Scrive il rapporto CUN a p. 10: “il rapporto immatricolati-diciannovenni e immatricolati-diplomati mostra che la percentuale di immatricolati sta decrescendo costantemente dal 51% nel 2007-2008 al 47% nel 2010-2011”. “Questi dati indicano chiaramente un diminuito interesse per l’istruzione universitaria e/o una diminuita capacità di accedervi, le cui cause vanno ricercate in due diverse direzioni: da una parte, nell’andamento negativo del ciclo economico con la conseguente diminuzione delle opportunità occupazionali per i laureati…; dall’altra, nei caratteri che hanno connotato le dinamiche universitarie degli ultimi anni, dalla contrazione delle risorse per il diritto allo studio … alla contrazione del numero dei corsi di studio e anche al crescente ricorso al numero programmato”.

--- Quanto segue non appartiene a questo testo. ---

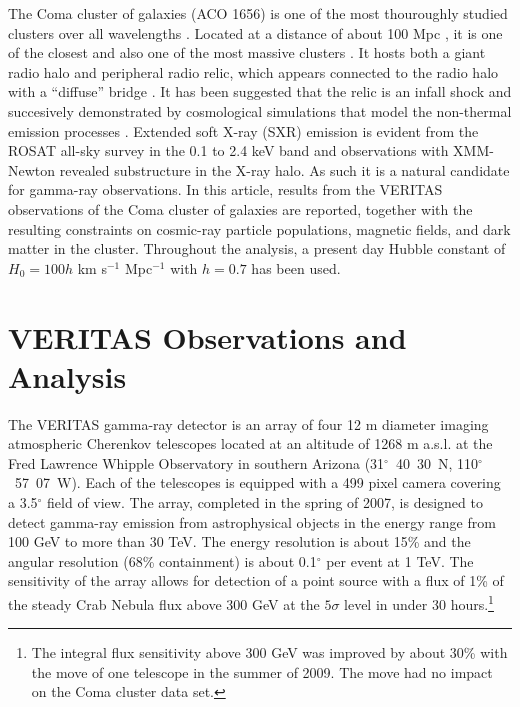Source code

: \documentclass[12pt,manuscript]{aastex}
\begin{document}
The Coma cluster of galaxies (ACO 1656) is one of the most thouroughly studied clusters over all wavelengths \citep{article:Voges_etal:1999}. Located at a distance of about 100 Mpc \citep[$z=0.023$;][]{article:StrubleRood:1999}, it is one of the closest and also one of the most massive clusters \citep[$M \sim 10^{15}M_{\odot}$;][]{article:Smith:1983, article:Kubo_etal:2008}. It hosts both a giant radio halo \citep{article:Giovannini_etal:1993,article:Thierbach_etal:2003} and peripheral radio relic, which appears connected to the radio halo with a ``diffuse'' bridge \citep[see discussion in][]{article:BrownRudnick:2010}. It has been suggested that the relic is an infall shock \citep{article:Ensslin_etal:1998} and succesively demonstrated by cosmological simulations that model the non-thermal emission processes \citep{article:PfrommerEnsslinSpringel:2008, article:Pfrommer:2008, article:Battaglia_etal:2009, article:Skillman_etal:2011}. Extended soft X-ray (SXR) emission is evident from the ROSAT all-sky survey in the 0.1 to 2.4 keV band \citep{article:BrielHenryBohringer:1992} and observations with XMM-Newton \citep{article:Briel_etal:2001} revealed substructure in the X-ray halo. As such it is a natural candidate for gamma-ray observations. In this article, results from the VERITAS observations of the Coma cluster of galaxies are reported, together with the resulting constraints on cosmic-ray particle populations, magnetic fields, and dark matter in the cluster. Throughout the analysis, a present day Hubble constant of $H_{0} = 100h$ km s$^{-1}$ Mpc$^{-1}$ with $h=0.7$ has been used.

\section{VERITAS Observations and Analysis}
The VERITAS gamma-ray detector \citep{article:Weekes_etal:2002} is an array of four 12 m diameter imaging atmospheric Cherenkov telescopes \citep[IACTs;][]{article:Holder_etal:2006} located at an altitude of 1268 m a.s.l. at the Fred Lawrence Whipple Observatory in southern Arizona (31$^{\circ}$~40\arcmin~30\arcsec~N, 110$^{\circ}$~57\arcmin~07\arcsec~W). Each of the telescopes is equipped with a 499 pixel camera covering a 3.5$^{\circ}$ field of view. The array, completed in the spring of 2007, is designed to detect gamma-ray emission from astrophysical objects in the energy range from 100 GeV to more than 30 TeV. The energy resolution is about 15\% and the angular resolution (68\% containment) is about 0.1$^{\circ}$ per event at 1 TeV. The sensitivity of the array allows for detection of a point source with a flux of 1\% of the steady Crab Nebula flux above 300 GeV at the $5\sigma$ level in under 30 hours.\footnote{The integral flux sensitivity above 300 GeV was improved by about 30\% with the move of one telescope in the summer of 2009. The move had no impact on the Coma cluster data set.}
\end{document}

Una accusa forte e chiara, quella del Cun. Fatto sta che la reazione della stampa stupisce. Ieri, infatti, nella home page del corriere.it c’era un articolo preoccupato per gli abbandoni scolastici, “l’emorragia dei professori”, la mancanza di borse di studio. Eppure, se andiamo a guardare gli editoriali pubblicati sul Corriere negli ultimi anni, troviamo tutt’altro. Il 24 ottobre 2010 Francesco Giavazzi scriveva: “che nell’università ci siano troppi professori è un fatto” (un tal fatto che il Cun dice l’opposto). “Va dato atto al ministro Gelmini di aver fatto un importante passo avanti. La legge riconosce che i corsi devono essere ridotti, le università snellite, alcune chiuse”. “Le università italiane sono cresciute troppo”, “non abbiamo bisogno di geni”, dichiarava De Rita, il Presidente del Censis. L’ha scritto pure Sartori la scorsa settimana, tra una battuta sul Prozac e un’altra sull’economia che “tira”: “produciamo dottori inutili”, “abbiamo troppe università scadenti”, occorre “il ritorno alla terra”. Insomma, “quando la Legge di stabilità 2012 con la firma del Ministro Profumo ha tagliato altri 300 milioni all’Università portando la maggior parte degli atenei ormai a rischio di default”, ha scritto De Nicolao, “quello è stato un indubbio successo della propaganda martellante che per anni ha denunciato l’irrilevanza scientifica e l’inutilità sociale dell’università italiana”. Non è un caso se, con coerente linea editoriale, negli ultimi mesi il Corriere ha sostenuto la richiesta di Ichino e Terlizzese di aumentare le tasse universitarie a 7.500 euro, “per incentivare” gli studenti meno abbienti. Come ha detto Oscar Giannino, “cinquantamila universitari in meno vuol dire che i giovani non sono fessi”. Almeno lui è sincero: secondo lui, oggi, i fessi, sono quelli che all’università ci vanno.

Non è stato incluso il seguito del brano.